▶ [Exercise goal]: Scan the material for the string "mathbb" and copy out every line in which it occurs.
** Supplied records follows **
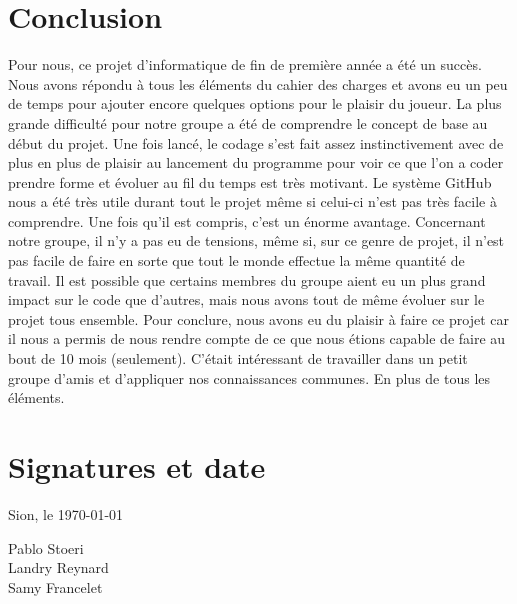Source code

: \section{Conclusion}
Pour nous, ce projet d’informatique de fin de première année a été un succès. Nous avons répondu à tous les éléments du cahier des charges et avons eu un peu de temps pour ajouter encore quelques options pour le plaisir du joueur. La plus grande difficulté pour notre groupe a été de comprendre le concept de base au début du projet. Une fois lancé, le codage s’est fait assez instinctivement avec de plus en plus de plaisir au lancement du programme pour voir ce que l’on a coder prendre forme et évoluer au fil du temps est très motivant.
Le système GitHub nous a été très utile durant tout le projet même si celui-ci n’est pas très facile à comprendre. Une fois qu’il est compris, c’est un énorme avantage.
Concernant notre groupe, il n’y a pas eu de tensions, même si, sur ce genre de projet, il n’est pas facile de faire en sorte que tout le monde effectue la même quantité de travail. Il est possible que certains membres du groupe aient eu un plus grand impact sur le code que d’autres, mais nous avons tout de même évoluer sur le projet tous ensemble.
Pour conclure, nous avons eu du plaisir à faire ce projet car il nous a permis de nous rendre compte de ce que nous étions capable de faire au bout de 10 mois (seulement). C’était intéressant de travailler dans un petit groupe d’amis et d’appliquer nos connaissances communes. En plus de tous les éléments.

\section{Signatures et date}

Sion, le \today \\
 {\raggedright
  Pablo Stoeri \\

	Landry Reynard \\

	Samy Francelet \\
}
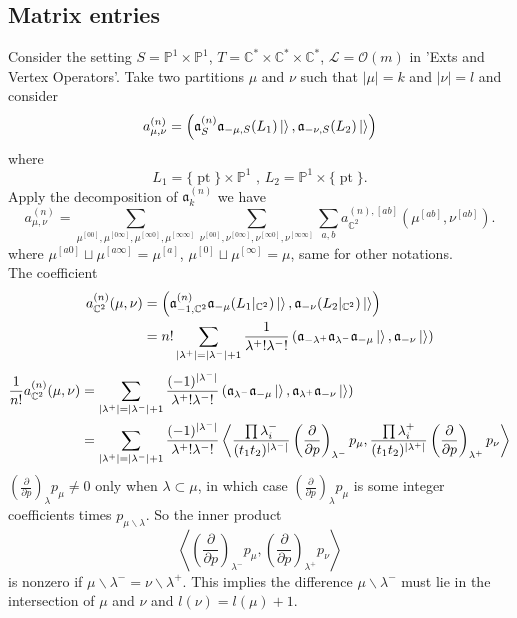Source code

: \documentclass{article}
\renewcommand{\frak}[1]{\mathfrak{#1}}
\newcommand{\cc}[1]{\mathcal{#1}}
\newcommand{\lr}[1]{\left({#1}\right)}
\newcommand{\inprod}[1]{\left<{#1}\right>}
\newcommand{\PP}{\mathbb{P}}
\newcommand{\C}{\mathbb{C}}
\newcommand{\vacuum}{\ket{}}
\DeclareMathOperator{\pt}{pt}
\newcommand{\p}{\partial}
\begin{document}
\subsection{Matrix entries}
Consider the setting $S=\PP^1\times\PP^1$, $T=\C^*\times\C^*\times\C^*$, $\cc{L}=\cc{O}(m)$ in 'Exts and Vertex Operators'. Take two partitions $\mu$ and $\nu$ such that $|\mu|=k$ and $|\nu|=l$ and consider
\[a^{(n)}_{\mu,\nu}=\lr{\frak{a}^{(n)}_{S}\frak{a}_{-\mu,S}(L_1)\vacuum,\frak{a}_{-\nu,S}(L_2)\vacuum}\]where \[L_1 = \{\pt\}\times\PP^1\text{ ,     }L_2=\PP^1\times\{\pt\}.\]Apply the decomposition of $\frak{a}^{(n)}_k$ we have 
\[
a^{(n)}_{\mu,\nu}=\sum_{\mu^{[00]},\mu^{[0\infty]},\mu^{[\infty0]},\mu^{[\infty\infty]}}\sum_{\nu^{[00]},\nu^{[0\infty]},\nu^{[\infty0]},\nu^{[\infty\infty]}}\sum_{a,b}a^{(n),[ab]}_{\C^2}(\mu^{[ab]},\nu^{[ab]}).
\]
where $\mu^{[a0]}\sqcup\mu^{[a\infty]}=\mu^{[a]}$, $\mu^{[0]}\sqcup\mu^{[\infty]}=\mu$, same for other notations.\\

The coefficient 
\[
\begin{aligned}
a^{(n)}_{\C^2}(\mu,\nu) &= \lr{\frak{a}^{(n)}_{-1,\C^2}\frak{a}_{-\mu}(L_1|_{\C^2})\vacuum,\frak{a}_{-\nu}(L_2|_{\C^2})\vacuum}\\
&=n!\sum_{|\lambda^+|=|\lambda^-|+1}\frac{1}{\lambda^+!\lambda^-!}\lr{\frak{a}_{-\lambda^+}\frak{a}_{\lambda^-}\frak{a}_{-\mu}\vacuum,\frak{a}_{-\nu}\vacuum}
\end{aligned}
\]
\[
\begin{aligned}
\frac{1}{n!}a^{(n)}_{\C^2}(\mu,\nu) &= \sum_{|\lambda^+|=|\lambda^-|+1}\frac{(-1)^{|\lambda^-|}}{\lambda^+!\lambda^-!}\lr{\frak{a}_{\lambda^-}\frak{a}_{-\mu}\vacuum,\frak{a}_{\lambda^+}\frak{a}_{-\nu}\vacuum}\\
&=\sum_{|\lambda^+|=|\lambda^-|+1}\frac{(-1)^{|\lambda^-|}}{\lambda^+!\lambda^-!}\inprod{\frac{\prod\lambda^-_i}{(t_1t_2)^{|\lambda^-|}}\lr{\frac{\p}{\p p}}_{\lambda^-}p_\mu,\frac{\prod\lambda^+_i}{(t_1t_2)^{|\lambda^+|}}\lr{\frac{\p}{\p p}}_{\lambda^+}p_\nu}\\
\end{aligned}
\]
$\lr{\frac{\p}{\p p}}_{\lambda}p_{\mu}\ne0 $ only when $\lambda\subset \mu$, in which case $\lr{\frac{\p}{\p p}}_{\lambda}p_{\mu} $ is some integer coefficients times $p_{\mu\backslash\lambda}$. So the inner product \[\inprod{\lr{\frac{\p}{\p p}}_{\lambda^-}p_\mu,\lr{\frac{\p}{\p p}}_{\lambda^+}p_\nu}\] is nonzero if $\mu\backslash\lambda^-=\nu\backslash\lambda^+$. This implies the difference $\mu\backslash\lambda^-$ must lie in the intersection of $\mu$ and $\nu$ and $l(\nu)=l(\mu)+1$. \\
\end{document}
** End of Supplied records **
▶ [Answer space]:
\newcommand{\PP}{\mathbb{P}}
\newcommand{\C}{\mathbb{C}}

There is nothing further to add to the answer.